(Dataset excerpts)
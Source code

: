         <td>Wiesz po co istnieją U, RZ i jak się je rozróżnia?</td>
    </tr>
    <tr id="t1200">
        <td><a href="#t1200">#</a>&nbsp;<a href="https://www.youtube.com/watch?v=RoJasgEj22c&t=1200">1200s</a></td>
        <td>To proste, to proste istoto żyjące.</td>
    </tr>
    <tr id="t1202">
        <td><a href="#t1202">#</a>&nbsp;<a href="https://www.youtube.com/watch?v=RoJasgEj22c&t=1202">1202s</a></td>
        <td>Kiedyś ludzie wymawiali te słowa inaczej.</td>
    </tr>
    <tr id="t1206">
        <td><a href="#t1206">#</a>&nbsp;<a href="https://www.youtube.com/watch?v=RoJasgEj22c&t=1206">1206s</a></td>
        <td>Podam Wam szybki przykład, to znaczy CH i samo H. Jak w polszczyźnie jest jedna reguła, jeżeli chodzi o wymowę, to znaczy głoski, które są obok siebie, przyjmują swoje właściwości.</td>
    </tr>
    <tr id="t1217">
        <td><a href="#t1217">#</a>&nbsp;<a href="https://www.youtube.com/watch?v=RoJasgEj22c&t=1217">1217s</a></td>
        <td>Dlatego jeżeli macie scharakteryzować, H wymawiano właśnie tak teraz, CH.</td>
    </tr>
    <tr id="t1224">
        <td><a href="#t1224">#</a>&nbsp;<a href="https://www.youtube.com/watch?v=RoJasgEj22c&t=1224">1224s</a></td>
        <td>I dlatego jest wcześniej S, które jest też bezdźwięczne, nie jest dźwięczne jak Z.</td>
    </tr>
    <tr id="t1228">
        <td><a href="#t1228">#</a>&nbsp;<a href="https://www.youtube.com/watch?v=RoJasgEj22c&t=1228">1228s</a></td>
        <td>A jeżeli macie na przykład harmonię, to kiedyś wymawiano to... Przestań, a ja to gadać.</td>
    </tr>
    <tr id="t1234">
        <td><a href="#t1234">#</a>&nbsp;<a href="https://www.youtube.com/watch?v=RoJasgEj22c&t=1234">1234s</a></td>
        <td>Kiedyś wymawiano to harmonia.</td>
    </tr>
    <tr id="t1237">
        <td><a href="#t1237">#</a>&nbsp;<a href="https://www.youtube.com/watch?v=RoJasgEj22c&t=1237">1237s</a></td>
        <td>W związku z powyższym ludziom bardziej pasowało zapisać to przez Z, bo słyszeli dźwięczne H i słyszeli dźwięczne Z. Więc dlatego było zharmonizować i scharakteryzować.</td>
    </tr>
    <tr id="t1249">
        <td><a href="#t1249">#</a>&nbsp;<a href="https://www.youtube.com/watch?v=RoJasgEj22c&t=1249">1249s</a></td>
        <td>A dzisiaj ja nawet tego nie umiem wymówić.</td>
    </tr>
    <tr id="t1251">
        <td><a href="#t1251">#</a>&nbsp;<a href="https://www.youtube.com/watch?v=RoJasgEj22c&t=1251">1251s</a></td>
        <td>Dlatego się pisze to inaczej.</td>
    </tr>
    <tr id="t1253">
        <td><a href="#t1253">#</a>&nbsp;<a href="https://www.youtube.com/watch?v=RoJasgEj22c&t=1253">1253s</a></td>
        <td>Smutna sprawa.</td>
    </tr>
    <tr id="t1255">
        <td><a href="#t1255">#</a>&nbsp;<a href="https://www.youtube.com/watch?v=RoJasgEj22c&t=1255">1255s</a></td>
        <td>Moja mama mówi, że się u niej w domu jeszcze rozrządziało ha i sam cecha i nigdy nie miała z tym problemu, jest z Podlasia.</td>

* * *

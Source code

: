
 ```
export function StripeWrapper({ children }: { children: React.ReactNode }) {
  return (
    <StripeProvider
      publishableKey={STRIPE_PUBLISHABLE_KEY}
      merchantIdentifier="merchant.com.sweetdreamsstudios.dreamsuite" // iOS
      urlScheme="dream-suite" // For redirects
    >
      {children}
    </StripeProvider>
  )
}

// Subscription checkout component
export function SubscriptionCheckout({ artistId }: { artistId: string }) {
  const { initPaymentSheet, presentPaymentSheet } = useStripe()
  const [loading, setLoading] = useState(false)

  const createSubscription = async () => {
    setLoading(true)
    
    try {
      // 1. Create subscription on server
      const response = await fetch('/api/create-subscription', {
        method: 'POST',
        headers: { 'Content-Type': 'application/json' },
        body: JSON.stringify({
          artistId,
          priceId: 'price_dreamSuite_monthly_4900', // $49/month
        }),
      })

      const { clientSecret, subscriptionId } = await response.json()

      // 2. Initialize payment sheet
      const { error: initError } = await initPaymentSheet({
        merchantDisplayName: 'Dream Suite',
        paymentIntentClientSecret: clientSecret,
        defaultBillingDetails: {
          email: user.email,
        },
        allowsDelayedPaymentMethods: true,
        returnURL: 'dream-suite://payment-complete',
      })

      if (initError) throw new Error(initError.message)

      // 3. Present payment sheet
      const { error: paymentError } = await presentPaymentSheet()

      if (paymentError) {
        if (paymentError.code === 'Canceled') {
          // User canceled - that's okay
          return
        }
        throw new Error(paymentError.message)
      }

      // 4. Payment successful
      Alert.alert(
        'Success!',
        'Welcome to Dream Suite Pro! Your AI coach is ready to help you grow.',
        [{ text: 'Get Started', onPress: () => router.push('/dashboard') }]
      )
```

---

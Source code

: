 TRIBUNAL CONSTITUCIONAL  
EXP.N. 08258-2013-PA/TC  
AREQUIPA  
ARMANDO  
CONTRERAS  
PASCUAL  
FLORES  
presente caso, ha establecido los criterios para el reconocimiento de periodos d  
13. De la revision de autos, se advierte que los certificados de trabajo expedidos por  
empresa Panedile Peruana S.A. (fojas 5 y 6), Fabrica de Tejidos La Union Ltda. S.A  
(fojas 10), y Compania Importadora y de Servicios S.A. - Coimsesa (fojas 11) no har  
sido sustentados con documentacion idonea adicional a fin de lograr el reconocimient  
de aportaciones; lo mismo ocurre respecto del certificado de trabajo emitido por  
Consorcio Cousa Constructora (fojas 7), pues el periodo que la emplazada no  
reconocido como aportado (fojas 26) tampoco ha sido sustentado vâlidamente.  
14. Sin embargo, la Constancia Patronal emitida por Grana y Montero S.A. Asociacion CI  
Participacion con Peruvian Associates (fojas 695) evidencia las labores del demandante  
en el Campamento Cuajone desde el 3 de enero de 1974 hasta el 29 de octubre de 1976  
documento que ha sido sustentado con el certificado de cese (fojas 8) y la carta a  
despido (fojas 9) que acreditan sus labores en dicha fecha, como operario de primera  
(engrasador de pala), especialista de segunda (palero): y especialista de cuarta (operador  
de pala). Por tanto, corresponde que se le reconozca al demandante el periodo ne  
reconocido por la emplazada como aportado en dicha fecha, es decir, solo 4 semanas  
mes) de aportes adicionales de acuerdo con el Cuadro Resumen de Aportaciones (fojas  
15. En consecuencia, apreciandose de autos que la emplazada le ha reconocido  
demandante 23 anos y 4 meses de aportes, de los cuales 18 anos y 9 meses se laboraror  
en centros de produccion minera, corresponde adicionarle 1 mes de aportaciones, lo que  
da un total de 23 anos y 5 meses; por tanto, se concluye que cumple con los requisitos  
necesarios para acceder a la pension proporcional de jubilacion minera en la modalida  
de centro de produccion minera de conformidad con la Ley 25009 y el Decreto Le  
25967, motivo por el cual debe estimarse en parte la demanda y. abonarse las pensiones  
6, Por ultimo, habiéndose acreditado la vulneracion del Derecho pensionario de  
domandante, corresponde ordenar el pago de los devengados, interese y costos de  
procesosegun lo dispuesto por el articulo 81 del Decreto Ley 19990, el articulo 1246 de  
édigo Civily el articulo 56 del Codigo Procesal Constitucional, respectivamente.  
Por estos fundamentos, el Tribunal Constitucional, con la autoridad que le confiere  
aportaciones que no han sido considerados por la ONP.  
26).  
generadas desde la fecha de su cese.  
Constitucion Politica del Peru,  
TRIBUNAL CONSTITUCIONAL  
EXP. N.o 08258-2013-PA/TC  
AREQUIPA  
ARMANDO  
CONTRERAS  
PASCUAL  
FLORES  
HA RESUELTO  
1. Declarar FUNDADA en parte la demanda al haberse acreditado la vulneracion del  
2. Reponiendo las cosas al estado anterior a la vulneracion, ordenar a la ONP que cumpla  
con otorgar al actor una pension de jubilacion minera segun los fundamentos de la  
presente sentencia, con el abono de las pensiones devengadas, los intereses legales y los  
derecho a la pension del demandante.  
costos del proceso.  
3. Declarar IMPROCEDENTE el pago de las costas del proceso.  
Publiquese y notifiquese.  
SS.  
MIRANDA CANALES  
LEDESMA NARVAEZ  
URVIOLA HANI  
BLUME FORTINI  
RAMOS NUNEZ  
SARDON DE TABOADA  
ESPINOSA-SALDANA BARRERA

• _PROBLEM STATEMENT_:
The expected answer is a copy of each line in the records that holds the word "articulo".

• _RESPONSE_:
procesosegun lo dispuesto por el articulo 81 del Decreto Ley 19990, el articulo 1246 de  
édigo Civily el articulo 56 del Codigo Procesal Constitucional, respectivamente.  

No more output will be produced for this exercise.